This post was contributed by a community member. The views expressed here are the author's own.

Community Corner

Continental Divide Trail -- Sam Hughes

We begin our hike by meeting the quintessential trail angel of Hachita New Mexico, camping in a sand storm, and the trail that has no trail, this week in Walk About Martinez.

 

Sam Hughes has the sunburnt face of a man who’s experienced life big and lived in the desert for a long time.  His wrinkles, infectious smile and the twinkle in his eye all overshadow the nearly missing nose, a recent casualty to skin cancer and the ever present cigarette that never seems to go out.   At eighty-one, he’s the trail angel of Hachita New Mexico, and the only ride around to get to the start of the Continental Divide Trail at Crazy Cook.  

That’s not a small order as it’s over thirty miles of four wheel drive dirt road before a hiker can even get to the border to start this 3,000 mile walk to Canada.  Sam’s been doing it for twelve years now and revels in the people he’s met, bike riders on cross country races and tours and the yearly class of CDT hikers starting north in April and May, or the south bounders coming through in October and November.  He charges for his service, but he earns every penny of it.  

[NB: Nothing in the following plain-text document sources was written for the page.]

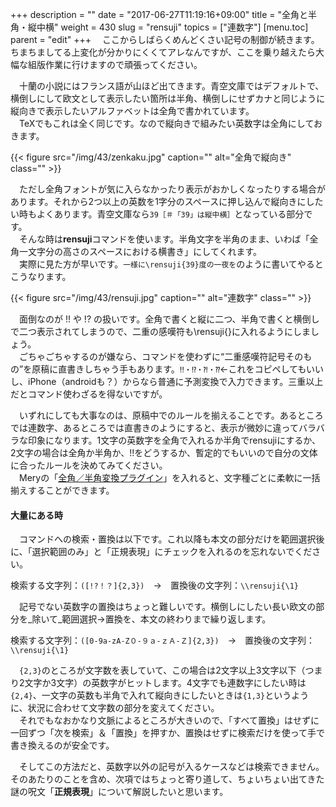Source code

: +++
description = ""
date = "2017-06-27T11:19:16+09:00"
title = "全角と半角・縦中横"
weight = 430
slug = "rensuji"
topics = ["連数字"]
[menu.toc]
    parent = "edit"
+++
&#x3000;ここからしばらくめんどくさい記号の制御が続きます。ちまちましてる上変化が分かりにくくてアレなんですが、ここを乗り越えたら大幅な組版作業に行けますので頑張ってください。

　十蘭の小説にはフランス語が山ほど出てきます。青空文庫ではデフォルトで、横倒しにして欧文として表示したい箇所は半角、横倒しにせずカナと同じように縦向きで表示したいアルファベットは全角で書かれています。  
　TeXでもこれは全く同じです。なので縦向きで組みたい英数字は全角にしておきます。

{{< figure src="/img/43/zenkaku.jpg" caption="" alt="全角で縦向き" class="" >}}

　ただし全角フォントが気に入らなかったり表示がおかしくなったりする場合があります。それから2つ以上の英数を1字分のスペースに押し込んで縦向きにしたい時もよくあります。青空文庫なら`39［＃「39」は縦中横］`となっている部分です。  
　そんな時は**rensuji**コマンドを使います。半角文字を半角のまま、いわば「全角一文字分の高さのスペースにおける横書き」にしてくれます。  
　実際に見た方が早いです。<code class="language-latex">一様に&#092;rensuji{39}度の一夜を</code>のように書いてやるとこうなります。

{{< figure src="/img/43/rensuji.jpg" caption="" alt="連数字" class="" >}}

　面倒なのが !! や !? の扱いです。全角で書くと縦に二つ、半角で書くと横倒しで二つ表示されてしまうので、二重の感嘆符も\rensuji{}に入れるようにしましょう。  
　ごちゃごちゃするのが嫌なら、コマンドを使わずに“二重感嘆符記号そのもの”を原稿に直書きしちゃう手もあります。`‼・⁉・⁈・⁇`←これをコピペしてもいいし、iPhone（androidも？）からなら普通に予測変換で入力できます。三重以上だとコマンド使わざるを得ないですが。

　いずれにしても大事なのは、原稿中でのルールを揃えることです。あるところでは連数字、あるところでは直書きのようにすると、表示が微妙に違ってバラバラな印象になります。1文字の英数字を全角で入れるか半角でrensujiにするか、2文字の場合は全角か半角か、!!をどうするか、暫定的でもいいので自分の文体に合ったルールを決めてみてください。  
　Meryの「[全角／半角変換プラグイン](http://www.haijin-boys.com/wiki/%E3%83%97%E3%83%A9%E3%82%B0%E3%82%A4%E3%83%B3)」を入れると、文字種ごとに柔軟に一括揃えすることができます。

#### 大量にある時
　コマンドへの検索・置換は以下です。これ以降も本文の部分だけを範囲選択後に、「選択範囲のみ」と「正規表現」にチェックを入れるのを忘れないでください。

検索する文字列：`([!?！？]{2,3})`　→　置換後の文字列：`\\rensuji{\1}`

　記号でない英数字の置換はちょっと難しいです。横倒しにしたい長い欧文の部分を_除いて_範囲選択→置換を、本文の終わりまで繰り返します。

検索する文字列：`([0-9a-zA-Z０-９ａ-ｚＡ-Ｚ]{2,3})`　→　置換後の文字列：`\\rensuji{\1}`

　`{2,3}`のところが文字数を表していて、この場合は2文字以上3文字以下（つまり2文字か3文字）の英数字がヒットします。4文字でも連数字にしたい時は`{2,4}`、一文字の英数も半角で入れて縦向きにしたいときは`{1,3}`というように、状況に合わせて文字数の部分を変えてください。  
　それでもなおかなり文脈によるところが大きいので、「すべて置換」はせずに一回ずつ「次を検索」＆「置換」を押すか、置換はせずに検索だけを使って手で書き換えるのが安全です。

　そしてこの方法だと、英数字以外の記号が入るケースなどは検索できません。そのあたりのことを含め、次項ではちょっと寄り道して、ちょいちょい出てきた謎の呪文「**正規表現**」について解説したいと思います。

Find out what's happening in Martinezwith free, real-time updates from Patch.

Driving into Hachita on the evening of April 11, we thought we might have driven into a preserved ghost town.  No one was outside on the dirt streets and there were as many abandoned adobes as those still being lived in.  Some were melting back into the soil, the most direct recycling of a building I’d ever seen.  The steeple of Saint Catherine of Sienna Church stood tall on one end of town but the building itself was in ruins, smashed glass everywhere and the front doors agape, the entry befouled by cattle.  The saint’s niche in the steeple was empty and it looked as if the town was going the same way.  

Then we spotted Sam’s house and the prominent CDT sign on his gate and realized this was the place.  His warm greeting smoothed the sadness we’d felt at seeing the town in it’s demise and we began to feel the heart still beating in this old place. 

Find out what's happening in Martinezwith free, real-time updates from Patch.

That evening Nancy and I sat in his small, cracked plaster walled living room, the outside mud bricks a foot or more thick, and were regaled by story after story from Sam, most of which I couldn’t paraphrase if I tried.  These weren’t the stories of an old dotard you wanted to get through politely but were gripping, told with a Southwestern drawl that brought a color to the telling and we were rapt for hours. 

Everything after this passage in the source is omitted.